WORK TO COMPLETE: Please copy the material under this line exactly, keeping every line.

RECORDS TO PROCESS:
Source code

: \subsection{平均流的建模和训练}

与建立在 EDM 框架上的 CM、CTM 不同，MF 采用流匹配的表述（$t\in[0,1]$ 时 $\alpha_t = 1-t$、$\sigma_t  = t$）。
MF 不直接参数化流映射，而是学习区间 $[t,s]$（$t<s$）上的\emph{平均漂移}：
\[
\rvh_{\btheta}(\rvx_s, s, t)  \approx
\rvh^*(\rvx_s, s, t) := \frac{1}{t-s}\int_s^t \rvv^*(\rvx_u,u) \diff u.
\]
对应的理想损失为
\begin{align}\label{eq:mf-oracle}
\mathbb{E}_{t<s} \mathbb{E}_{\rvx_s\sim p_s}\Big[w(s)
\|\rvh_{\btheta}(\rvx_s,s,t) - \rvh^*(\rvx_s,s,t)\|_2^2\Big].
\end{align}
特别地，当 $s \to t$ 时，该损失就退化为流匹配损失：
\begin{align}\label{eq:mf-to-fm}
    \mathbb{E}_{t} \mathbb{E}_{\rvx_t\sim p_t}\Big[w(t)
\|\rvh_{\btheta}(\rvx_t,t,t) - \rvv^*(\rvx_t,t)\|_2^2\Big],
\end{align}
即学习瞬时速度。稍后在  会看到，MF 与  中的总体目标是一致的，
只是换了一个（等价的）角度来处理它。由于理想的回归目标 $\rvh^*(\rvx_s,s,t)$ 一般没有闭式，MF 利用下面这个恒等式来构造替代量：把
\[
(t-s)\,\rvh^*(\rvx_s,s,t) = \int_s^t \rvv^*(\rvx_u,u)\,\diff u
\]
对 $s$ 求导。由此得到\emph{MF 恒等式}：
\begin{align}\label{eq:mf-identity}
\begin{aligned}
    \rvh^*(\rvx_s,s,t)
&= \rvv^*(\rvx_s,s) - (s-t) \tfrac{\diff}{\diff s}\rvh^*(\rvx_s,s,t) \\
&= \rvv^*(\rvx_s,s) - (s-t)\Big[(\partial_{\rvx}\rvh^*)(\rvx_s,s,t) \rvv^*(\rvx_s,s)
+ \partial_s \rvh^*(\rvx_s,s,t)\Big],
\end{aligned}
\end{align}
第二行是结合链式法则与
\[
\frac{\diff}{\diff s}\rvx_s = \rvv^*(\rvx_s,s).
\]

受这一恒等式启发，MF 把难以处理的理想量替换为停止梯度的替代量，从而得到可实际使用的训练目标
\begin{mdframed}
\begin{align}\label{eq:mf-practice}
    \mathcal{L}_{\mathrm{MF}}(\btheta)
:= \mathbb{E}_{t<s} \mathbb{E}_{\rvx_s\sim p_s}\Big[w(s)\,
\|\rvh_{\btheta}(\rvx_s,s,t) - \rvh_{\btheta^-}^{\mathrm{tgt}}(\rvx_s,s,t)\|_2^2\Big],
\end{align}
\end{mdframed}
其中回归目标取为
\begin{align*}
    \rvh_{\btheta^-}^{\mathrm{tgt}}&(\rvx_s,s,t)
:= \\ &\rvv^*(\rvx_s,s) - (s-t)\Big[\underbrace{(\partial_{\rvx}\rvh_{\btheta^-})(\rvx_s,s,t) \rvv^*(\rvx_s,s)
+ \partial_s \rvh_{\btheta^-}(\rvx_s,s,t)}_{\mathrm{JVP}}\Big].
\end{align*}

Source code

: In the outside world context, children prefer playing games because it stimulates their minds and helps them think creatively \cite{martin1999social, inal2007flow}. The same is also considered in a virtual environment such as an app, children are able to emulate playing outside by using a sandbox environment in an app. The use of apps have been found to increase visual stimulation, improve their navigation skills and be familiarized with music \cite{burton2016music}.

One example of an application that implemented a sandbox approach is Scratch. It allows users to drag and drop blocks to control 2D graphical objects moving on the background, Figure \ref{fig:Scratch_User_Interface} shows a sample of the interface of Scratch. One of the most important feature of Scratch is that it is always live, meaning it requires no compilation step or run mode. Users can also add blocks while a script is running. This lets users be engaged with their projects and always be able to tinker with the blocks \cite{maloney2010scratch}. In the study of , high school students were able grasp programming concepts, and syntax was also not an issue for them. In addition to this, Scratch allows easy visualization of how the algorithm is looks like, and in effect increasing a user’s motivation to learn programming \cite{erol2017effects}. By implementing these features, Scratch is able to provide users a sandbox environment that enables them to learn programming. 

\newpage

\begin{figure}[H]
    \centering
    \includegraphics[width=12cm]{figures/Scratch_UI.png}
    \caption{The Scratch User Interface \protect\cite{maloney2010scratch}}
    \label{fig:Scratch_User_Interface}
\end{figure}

SOLUTION TO THIS EXERCISE:
Source code

: \subsection{平均流的建模和训练}

与建立在 EDM 框架上的 CM、CTM 不同，MF 采用流匹配的表述（$t\in[0,1]$ 时 $\alpha_t = 1-t$、$\sigma_t  = t$）。
MF 不直接参数化流映射，而是学习区间 $[t,s]$（$t<s$）上的\emph{平均漂移}：
\[
\rvh_{\btheta}(\rvx_s, s, t)  \approx
\rvh^*(\rvx_s, s, t) := \frac{1}{t-s}\int_s^t \rvv^*(\rvx_u,u) \diff u.
\]
对应的理想损失为
\begin{align}\label{eq:mf-oracle}
\mathbb{E}_{t<s} \mathbb{E}_{\rvx_s\sim p_s}\Big[w(s)
\|\rvh_{\btheta}(\rvx_s,s,t) - \rvh^*(\rvx_s,s,t)\|_2^2\Big].
\end{align}
特别地，当 $s \to t$ 时，该损失就退化为流匹配损失：
\begin{align}\label{eq:mf-to-fm}
    \mathbb{E}_{t} \mathbb{E}_{\rvx_t\sim p_t}\Big[w(t)
\|\rvh_{\btheta}(\rvx_t,t,t) - \rvv^*(\rvx_t,t)\|_2^2\Big],
\end{align}
即学习瞬时速度。稍后在  会看到，MF 与  中的总体目标是一致的，
只是换了一个（等价的）角度来处理它。由于理想的回归目标 $\rvh^*(\rvx_s,s,t)$ 一般没有闭式，MF 利用下面这个恒等式来构造替代量：把
\[
(t-s)\,\rvh^*(\rvx_s,s,t) = \int_s^t \rvv^*(\rvx_u,u)\,\diff u
\]
对 $s$ 求导。由此得到\emph{MF 恒等式}：
\begin{align}\label{eq:mf-identity}
\begin{aligned}
    \rvh^*(\rvx_s,s,t)
&= \rvv^*(\rvx_s,s) - (s-t) \tfrac{\diff}{\diff s}\rvh^*(\rvx_s,s,t) \\
&= \rvv^*(\rvx_s,s) - (s-t)\Big[(\partial_{\rvx}\rvh^*)(\rvx_s,s,t) \rvv^*(\rvx_s,s)
+ \partial_s \rvh^*(\rvx_s,s,t)\Big],
\end{aligned}
\end{align}
第二行是结合链式法则与
\[
\frac{\diff}{\diff s}\rvx_s = \rvv^*(\rvx_s,s).
\]

受这一恒等式启发，MF 把难以处理的理想量替换为停止梯度的替代量，从而得到可实际使用的训练目标
\begin{mdframed}
\begin{align}\label{eq:mf-practice}
    \mathcal{L}_{\mathrm{MF}}(\btheta)
:= \mathbb{E}_{t<s} \mathbb{E}_{\rvx_s\sim p_s}\Big[w(s)\,
\|\rvh_{\btheta}(\rvx_s,s,t) - \rvh_{\btheta^-}^{\mathrm{tgt}}(\rvx_s,s,t)\|_2^2\Big],
\end{align}
\end{mdframed}
其中回归目标取为
\begin{align*}
    \rvh_{\btheta^-}^{\mathrm{tgt}}&(\rvx_s,s,t)
:= \\ &\rvv^*(\rvx_s,s) - (s-t)\Big[\underbrace{(\partial_{\rvx}\rvh_{\btheta^-})(\rvx_s,s,t) \rvv^*(\rvx_s,s)
+ \partial_s \rvh_{\btheta^-}(\rvx_s,s,t)}_{\mathrm{JVP}}\Big].
\end{align*}

Source code

: In the outside world context, children prefer playing games because it stimulates their minds and helps them think creatively \cite{martin1999social, inal2007flow}. The same is also considered in a virtual environment such as an app, children are able to emulate playing outside by using a sandbox environment in an app. The use of apps have been found to increase visual stimulation, improve their navigation skills and be familiarized with music \cite{burton2016music}.

One example of an application that implemented a sandbox approach is Scratch. It allows users to drag and drop blocks to control 2D graphical objects moving on the background, Figure \ref{fig:Scratch_User_Interface} shows a sample of the interface of Scratch. One of the most important feature of Scratch is that it is always live, meaning it requires no compilation step or run mode. Users can also add blocks while a script is running. This lets users be engaged with their projects and always be able to tinker with the blocks \cite{maloney2010scratch}. In the study of , high school students were able grasp programming concepts, and syntax was also not an issue for them. In addition to this, Scratch allows easy visualization of how the algorithm is looks like, and in effect increasing a user’s motivation to learn programming \cite{erol2017effects}. By implementing these features, Scratch is able to provide users a sandbox environment that enables them to learn programming. 

\newpage

\begin{figure}[H]
    \centering
    \includegraphics[width=12cm]{figures/Scratch_UI.png}
    \caption{The Scratch User Interface \protect\cite{maloney2010scratch}}
    \label{fig:Scratch_User_Interface}
\end{figure}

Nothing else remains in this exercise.